### The problem
Return all lines from the listing below in which "that" appears.

····················

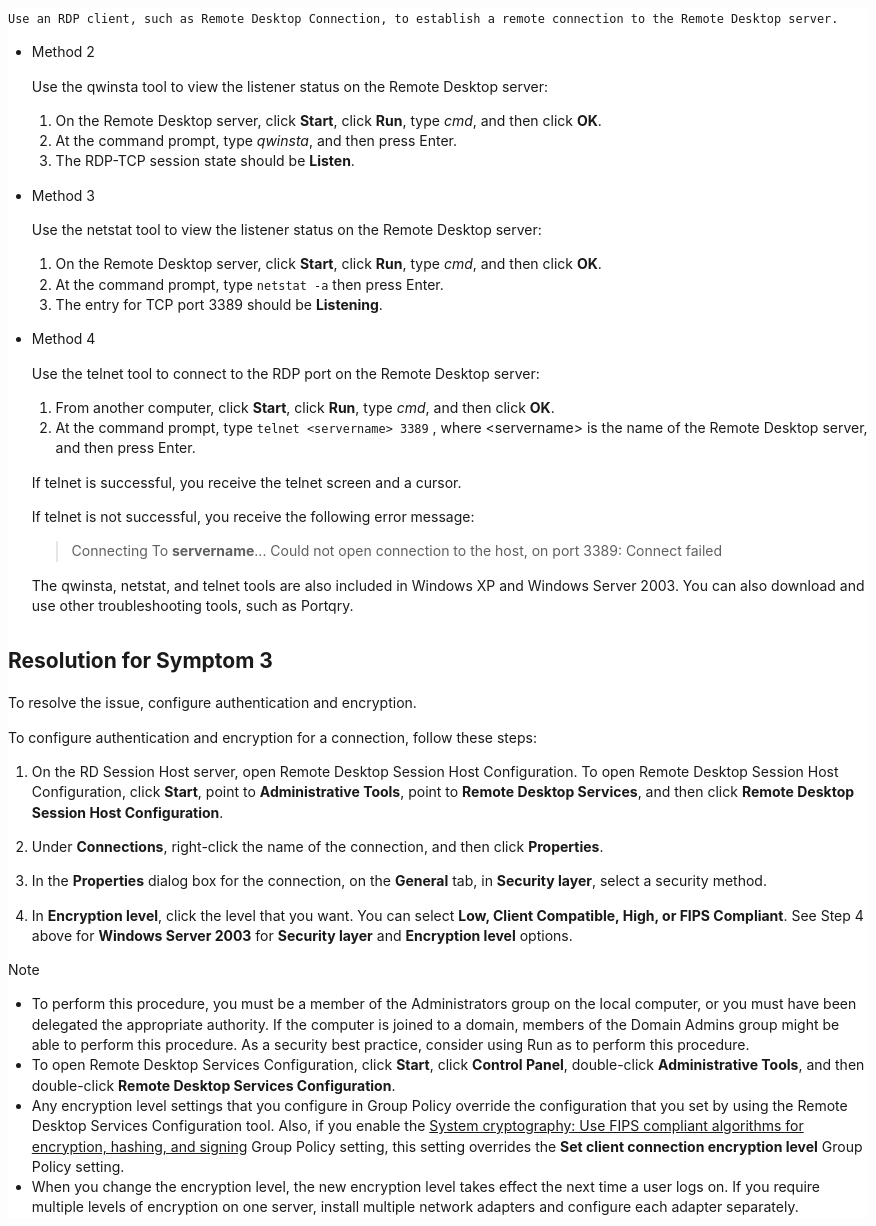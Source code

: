     Use an RDP client, such as Remote Desktop Connection, to establish a remote connection to the Remote Desktop server.

- Method 2

    Use the qwinsta tool to view the listener status on the Remote Desktop server:

    1. On the Remote Desktop server, click **Start**, click **Run**, type *cmd*, and then click **OK**.
    2. At the command prompt, type *qwinsta*, and then press Enter.
    3. The RDP-TCP session state should be **Listen**.

- Method 3

    Use the netstat tool to view the listener status on the Remote Desktop server:

    1. On the Remote Desktop server, click **Start**, click **Run**, type *cmd*, and then click **OK**.
    2. At the command prompt, type `netstat -a` then press Enter.
    3. The entry for TCP port 3389 should be **Listening**.

- Method 4

    Use the telnet tool to connect to the RDP port on the Remote Desktop server:

    1. From another computer, click **Start**, click **Run**, type *cmd*, and then click **OK**.
    2. At the command prompt, type `telnet <servername> 3389` , where \<servername> is the name of the Remote Desktop server, and then press Enter.

    If telnet is successful, you receive the telnet screen and a cursor.

    If telnet is not successful, you receive the following error message:

    > Connecting To **servername**... Could not open connection to the host, on port 3389: Connect failed

    The qwinsta, netstat, and telnet tools are also included in Windows XP and Windows Server 2003. You can also download and use other troubleshooting tools, such as Portqry.

## Resolution for Symptom 3

To resolve the issue, configure authentication and encryption.

To configure authentication and encryption for a connection, follow these steps:

1. On the RD Session Host server, open Remote Desktop Session Host Configuration. To open Remote Desktop Session Host Configuration, click **Start**, point to **Administrative Tools**, point to **Remote Desktop Services**, and then click **Remote Desktop Session Host Configuration**.

2. Under **Connections**, right-click the name of the connection, and then click **Properties**.

3. In the **Properties** dialog box for the connection, on the **General** tab, in **Security layer**, select a security method.

4. In **Encryption level**, click the level that you want. You can select **Low, Client Compatible, High, or FIPS Compliant**. See Step 4 above for **Windows Server 2003** for **Security layer** and **Encryption level** options.

> [!NOTE]
>
> - To perform this procedure, you must be a member of the Administrators group on the local computer, or you must have been delegated the appropriate authority. If the computer is joined to a domain, members of the Domain Admins group might be able to perform this procedure. As a security best practice, consider using Run as to perform this procedure.
> - To open Remote Desktop Services Configuration, click **Start**, click **Control Panel**, double-click **Administrative Tools**, and then double-click **Remote Desktop Services Configuration**.
> - Any encryption level settings that you configure in Group Policy override the configuration that you set by using the Remote Desktop Services Configuration tool. Also, if you enable the [System cryptography: Use FIPS compliant algorithms for encryption, hashing, and signing](/previous-versions/windows/it-pro/windows-server-2003/cc780081(v=ws.10)) Group Policy setting, this setting overrides the **Set client connection encryption level** Group Policy setting.
> - When you change the encryption level, the new encryption level takes effect the next time a user logs on. If you require multiple levels of encryption on one server, install multiple network adapters and configure each adapter separately.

····················

### Solution
4. In **Encryption level**, click the level that you want. You can select **Low, Client Compatible, High, or FIPS Compliant**. See Step 4 above for **Windows Server 2003** for **Security layer** and **Encryption level** options.
> - Any encryption level settings that you configure in Group Policy override the configuration that you set by using the Remote Desktop Services Configuration tool. Also, if you enable the [System cryptography: Use FIPS compliant algorithms for encryption, hashing, and signing](/previous-versions/windows/it-pro/windows-server-2003/cc780081(v=ws.10)) Group Policy setting, this setting overrides the **Set client connection encryption level** Group Policy setting.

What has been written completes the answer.